Copy link to clipboard
Copied
Hello,
I have been trying to solve this problem for a couple of weeks with information from the internet and have not been able to.
I have thousands of documents in PDF image format of which I would like to scan only the first page of each one and then save that single page as a separate document renamed with "OCR_" + "original name".
I have found the following javascript code to save only the first page of a document:
this.extractPages(0, 0, this.path.replace(/\.pdf$/i, "_p1.pdf"));
but I can't manage to add the step of scanning only that page before saving it.
Could someone help me?
Thank you very much in advance.
Copy link to clipboard
Copied
Use 2 actions
Copy link to clipboard
Copied
Hi,
I don't think you can managet this in the order you want to, I think what you can do though is to extract the page that you want to be OCR'd then run another action to OCR those documents.

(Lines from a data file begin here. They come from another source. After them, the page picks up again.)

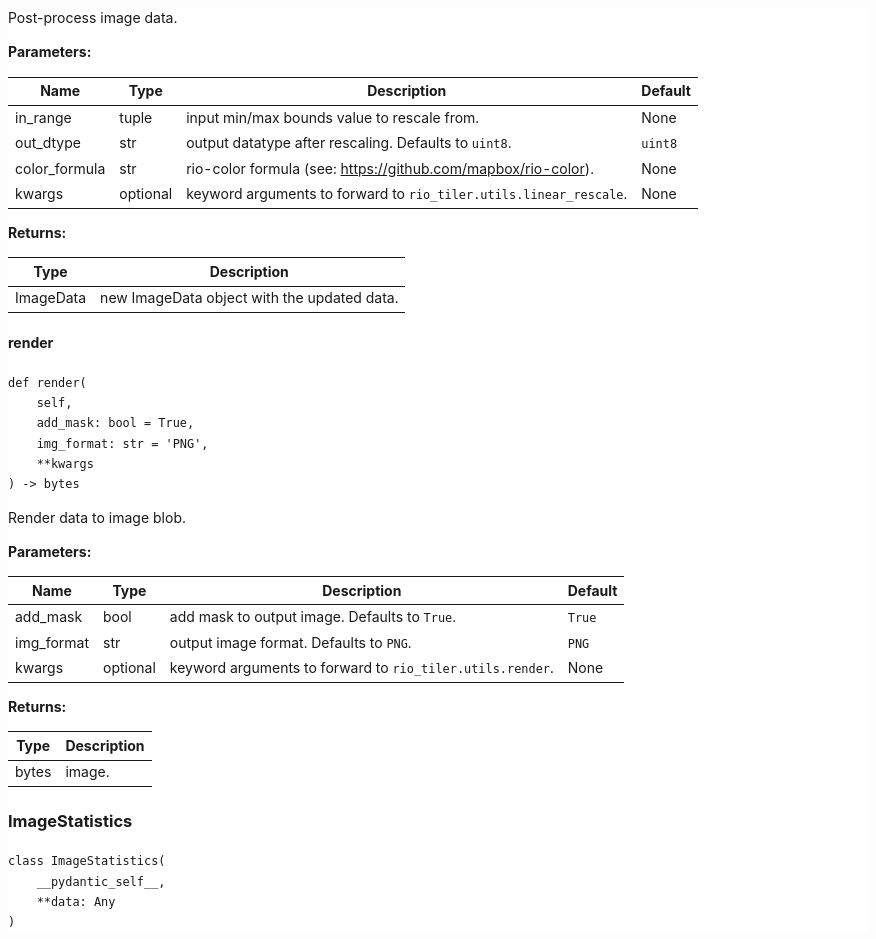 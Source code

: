     
Post-process image data.

**Parameters:**

| Name | Type | Description | Default |
|---|---|---|---|
| in_range | tuple | input min/max bounds value to rescale from. | None |
| out_dtype | str | output datatype after rescaling. Defaults to `uint8`. | `uint8` |
| color_formula | str | rio-color formula (see: https://github.com/mapbox/rio-color). | None |
| kwargs | optional | keyword arguments to forward to `rio_tiler.utils.linear_rescale`. | None |

**Returns:**

| Type | Description |
|---|---|
| ImageData | new ImageData object with the updated data. |

    
#### render

```python3
def render(
    self,
    add_mask: bool = True,
    img_format: str = 'PNG',
    **kwargs
) -> bytes
```

    
Render data to image blob.

**Parameters:**

| Name | Type | Description | Default |
|---|---|---|---|
| add_mask | bool | add mask to output image. Defaults to `True`. | `True` |
| img_format | str | output image format. Defaults to `PNG`. | `PNG` |
| kwargs | optional | keyword arguments to forward to `rio_tiler.utils.render`. | None |

**Returns:**

| Type | Description |
|---|---|
| bytes | image. |

### ImageStatistics

```python3
class ImageStatistics(
    __pydantic_self__,
    **data: Any
)
```
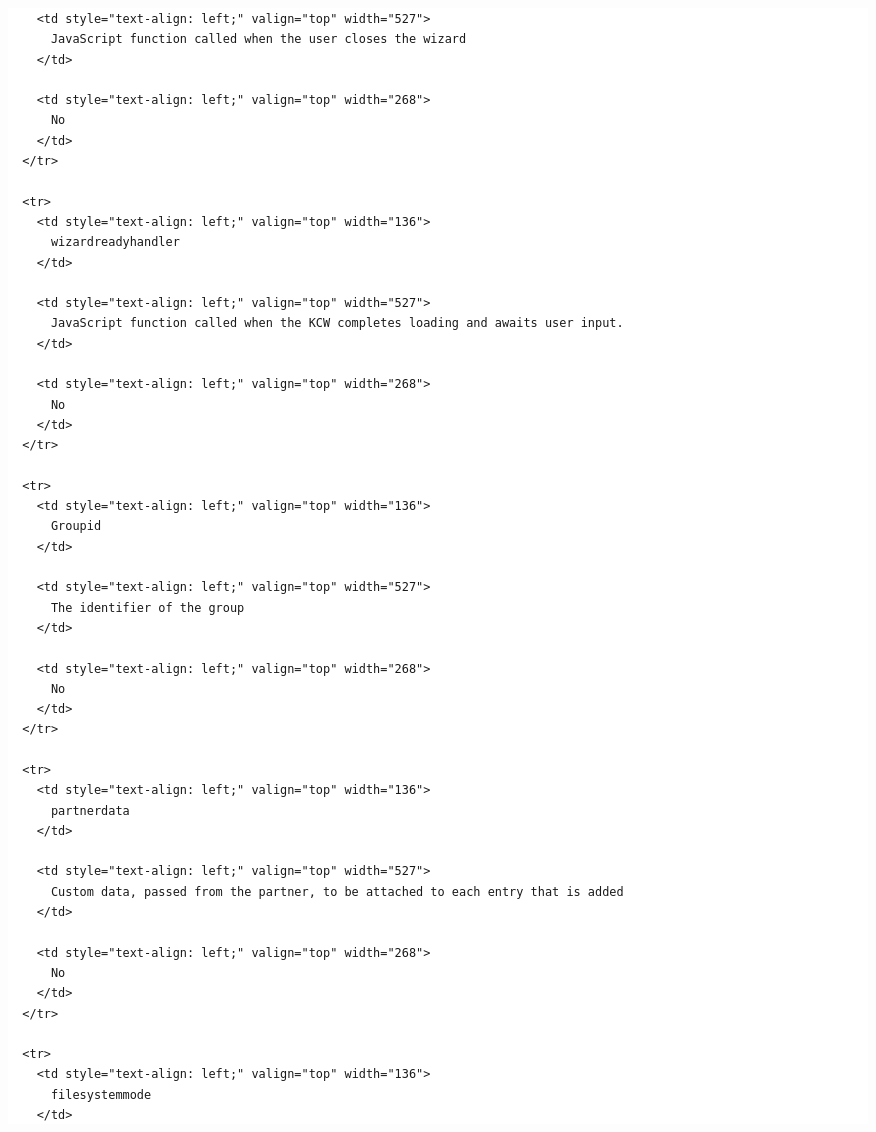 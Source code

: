         <td style="text-align: left;" valign="top" width="527">
          JavaScript function called when the user closes the wizard
        </td>
        
        <td style="text-align: left;" valign="top" width="268">
          No
        </td>
      </tr>
      
      <tr>
        <td style="text-align: left;" valign="top" width="136">
          wizardreadyhandler
        </td>
        
        <td style="text-align: left;" valign="top" width="527">
          JavaScript function called when the KCW completes loading and awaits user input.
        </td>
        
        <td style="text-align: left;" valign="top" width="268">
          No
        </td>
      </tr>
      
      <tr>
        <td style="text-align: left;" valign="top" width="136">
          Groupid
        </td>
        
        <td style="text-align: left;" valign="top" width="527">
          The identifier of the group
        </td>
        
        <td style="text-align: left;" valign="top" width="268">
          No
        </td>
      </tr>
      
      <tr>
        <td style="text-align: left;" valign="top" width="136">
          partnerdata
        </td>
        
        <td style="text-align: left;" valign="top" width="527">
          Custom data, passed from the partner, to be attached to each entry that is added
        </td>
        
        <td style="text-align: left;" valign="top" width="268">
          No
        </td>
      </tr>
      
      <tr>
        <td style="text-align: left;" valign="top" width="136">
          filesystemmode
        </td>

because the OCR action does not have any settings to control what gets OCR'd, it is just all or nothing.
So the full work flow would be
1 - Run action to extract Page1 to new location
2 - Run action to OCR the new documents.
Copy link to clipboard
Copied
Thank you very much for your answer Barlae,
I had already thought about doing it in two steps, the problem is that I will have maybe hundreds of thousands of couments and doing it in two steps could double the processing time, I thought there would be a way to run the ocr scan using javascript code
Copy link to clipboard
Copied
Hi,
The OCR function is not really available from coding at all, despite lots of requests for it.
Here is a little bit of a crazy idea.
1. change your flow to delete all but the first page ( you might want to copy the documents first )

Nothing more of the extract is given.